* Problem details:
All lines holding the word "时间粒度" are to be copied from the records beneath.

* Data:
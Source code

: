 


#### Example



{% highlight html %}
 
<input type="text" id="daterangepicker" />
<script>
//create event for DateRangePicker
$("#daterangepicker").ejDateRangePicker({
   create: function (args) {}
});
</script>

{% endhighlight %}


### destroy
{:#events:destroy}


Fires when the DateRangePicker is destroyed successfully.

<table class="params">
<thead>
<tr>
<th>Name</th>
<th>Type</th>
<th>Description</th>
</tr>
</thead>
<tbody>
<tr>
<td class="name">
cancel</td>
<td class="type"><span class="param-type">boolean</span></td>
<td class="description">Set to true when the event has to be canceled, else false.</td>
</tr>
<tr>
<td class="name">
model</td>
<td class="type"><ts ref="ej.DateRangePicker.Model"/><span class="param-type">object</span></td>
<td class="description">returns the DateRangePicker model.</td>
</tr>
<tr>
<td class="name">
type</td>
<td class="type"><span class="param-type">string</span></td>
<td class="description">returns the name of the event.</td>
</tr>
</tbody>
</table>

* * *

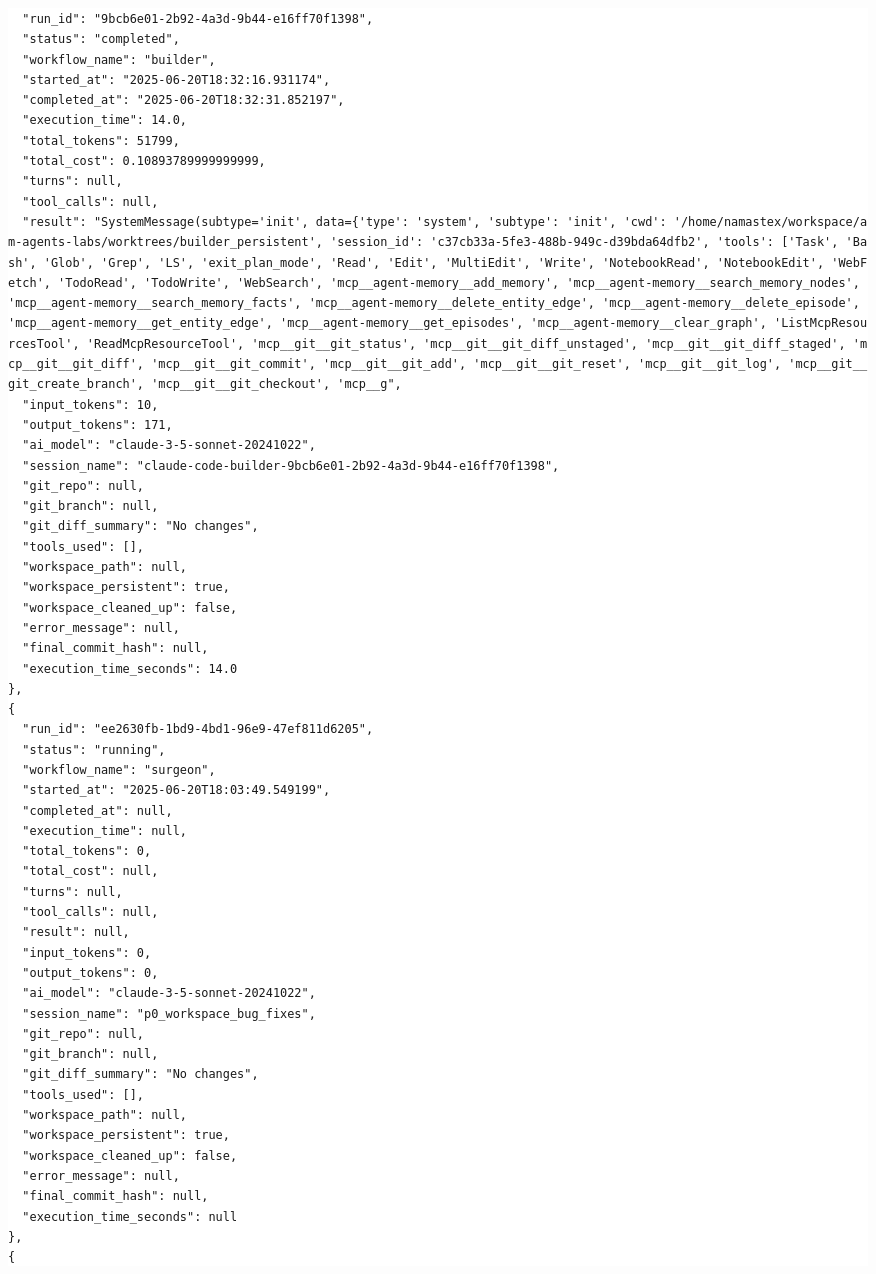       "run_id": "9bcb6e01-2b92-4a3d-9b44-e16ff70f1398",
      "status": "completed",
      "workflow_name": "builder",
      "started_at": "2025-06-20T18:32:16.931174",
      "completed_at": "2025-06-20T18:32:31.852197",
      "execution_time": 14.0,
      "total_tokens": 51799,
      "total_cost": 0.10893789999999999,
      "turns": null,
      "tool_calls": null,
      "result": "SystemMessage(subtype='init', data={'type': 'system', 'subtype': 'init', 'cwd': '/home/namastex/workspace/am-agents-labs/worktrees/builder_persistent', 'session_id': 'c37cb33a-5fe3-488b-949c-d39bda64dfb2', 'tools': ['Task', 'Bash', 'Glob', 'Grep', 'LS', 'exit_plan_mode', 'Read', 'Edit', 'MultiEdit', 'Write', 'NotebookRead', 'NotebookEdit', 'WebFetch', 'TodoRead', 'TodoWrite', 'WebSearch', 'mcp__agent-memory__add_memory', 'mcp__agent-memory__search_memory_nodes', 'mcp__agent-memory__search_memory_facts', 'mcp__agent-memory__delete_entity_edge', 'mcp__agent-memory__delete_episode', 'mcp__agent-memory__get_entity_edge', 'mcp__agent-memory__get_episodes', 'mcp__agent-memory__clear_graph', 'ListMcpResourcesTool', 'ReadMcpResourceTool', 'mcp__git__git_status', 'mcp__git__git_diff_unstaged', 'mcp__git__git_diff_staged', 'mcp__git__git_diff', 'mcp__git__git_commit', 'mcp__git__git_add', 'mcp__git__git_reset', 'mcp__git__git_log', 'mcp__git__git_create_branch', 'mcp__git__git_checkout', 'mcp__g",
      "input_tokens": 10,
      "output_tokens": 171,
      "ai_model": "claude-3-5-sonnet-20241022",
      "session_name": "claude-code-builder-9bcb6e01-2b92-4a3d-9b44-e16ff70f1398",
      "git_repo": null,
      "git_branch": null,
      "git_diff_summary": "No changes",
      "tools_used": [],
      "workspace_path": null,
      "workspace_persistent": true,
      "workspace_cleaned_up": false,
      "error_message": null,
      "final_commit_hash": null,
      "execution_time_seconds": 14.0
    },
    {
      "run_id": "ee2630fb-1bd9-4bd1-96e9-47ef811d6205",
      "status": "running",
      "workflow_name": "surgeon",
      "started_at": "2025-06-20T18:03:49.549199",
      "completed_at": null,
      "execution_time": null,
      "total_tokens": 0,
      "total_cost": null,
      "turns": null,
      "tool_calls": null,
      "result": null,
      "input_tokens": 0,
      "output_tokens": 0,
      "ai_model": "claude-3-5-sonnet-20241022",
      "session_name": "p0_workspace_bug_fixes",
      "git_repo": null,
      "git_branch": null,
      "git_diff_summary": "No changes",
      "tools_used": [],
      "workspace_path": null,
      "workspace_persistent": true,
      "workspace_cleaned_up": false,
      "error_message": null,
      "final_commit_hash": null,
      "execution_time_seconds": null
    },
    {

==

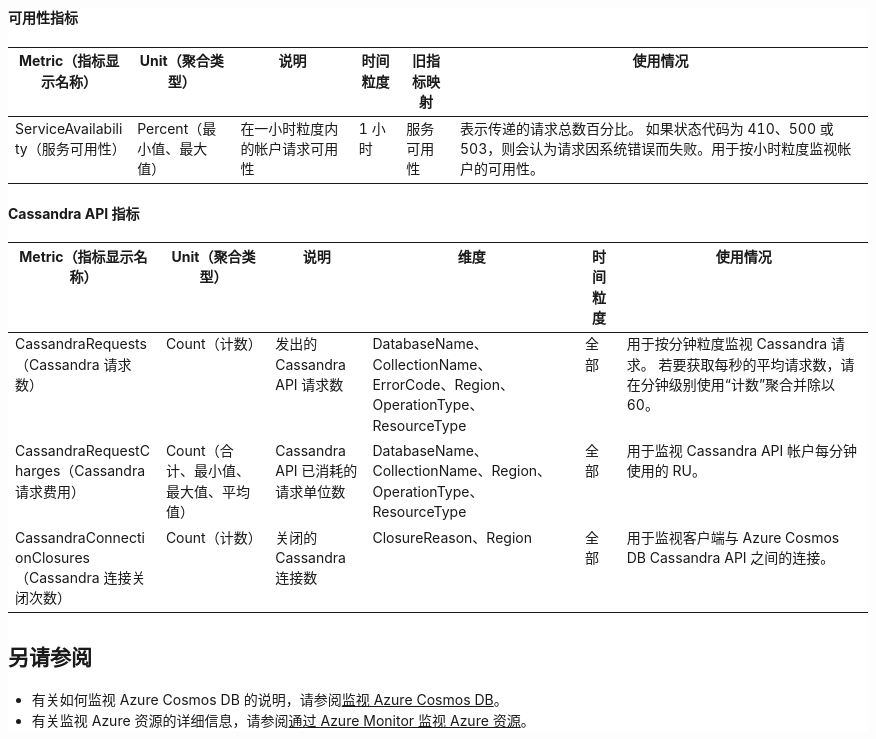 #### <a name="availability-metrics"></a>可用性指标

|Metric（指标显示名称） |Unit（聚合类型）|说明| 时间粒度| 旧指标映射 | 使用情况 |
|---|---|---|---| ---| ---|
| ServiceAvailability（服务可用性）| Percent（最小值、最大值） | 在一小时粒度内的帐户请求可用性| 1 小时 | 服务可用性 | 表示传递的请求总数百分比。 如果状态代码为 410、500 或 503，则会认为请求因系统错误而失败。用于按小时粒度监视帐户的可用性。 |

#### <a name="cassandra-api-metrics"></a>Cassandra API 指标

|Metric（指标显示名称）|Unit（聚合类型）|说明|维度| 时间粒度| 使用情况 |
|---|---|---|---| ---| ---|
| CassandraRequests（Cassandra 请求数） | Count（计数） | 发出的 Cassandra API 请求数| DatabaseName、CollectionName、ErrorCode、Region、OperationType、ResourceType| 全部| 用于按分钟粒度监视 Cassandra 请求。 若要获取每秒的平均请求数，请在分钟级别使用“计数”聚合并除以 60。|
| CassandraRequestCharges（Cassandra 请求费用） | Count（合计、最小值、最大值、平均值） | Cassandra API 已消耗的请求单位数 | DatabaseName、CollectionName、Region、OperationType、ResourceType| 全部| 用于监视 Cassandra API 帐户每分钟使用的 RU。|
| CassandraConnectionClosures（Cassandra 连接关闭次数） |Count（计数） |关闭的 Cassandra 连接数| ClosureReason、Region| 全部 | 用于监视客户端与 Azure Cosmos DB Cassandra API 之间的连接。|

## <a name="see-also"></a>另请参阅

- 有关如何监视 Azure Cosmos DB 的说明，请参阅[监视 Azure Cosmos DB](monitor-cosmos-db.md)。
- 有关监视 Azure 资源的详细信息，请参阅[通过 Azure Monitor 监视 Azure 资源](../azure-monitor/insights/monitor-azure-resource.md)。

* Exercise response:
|Metric（指标显示名称） |Unit（聚合类型）|说明| 时间粒度| 旧指标映射 | 使用情况 |
|Metric（指标显示名称）|Unit（聚合类型）|说明|维度| 时间粒度| 使用情况 |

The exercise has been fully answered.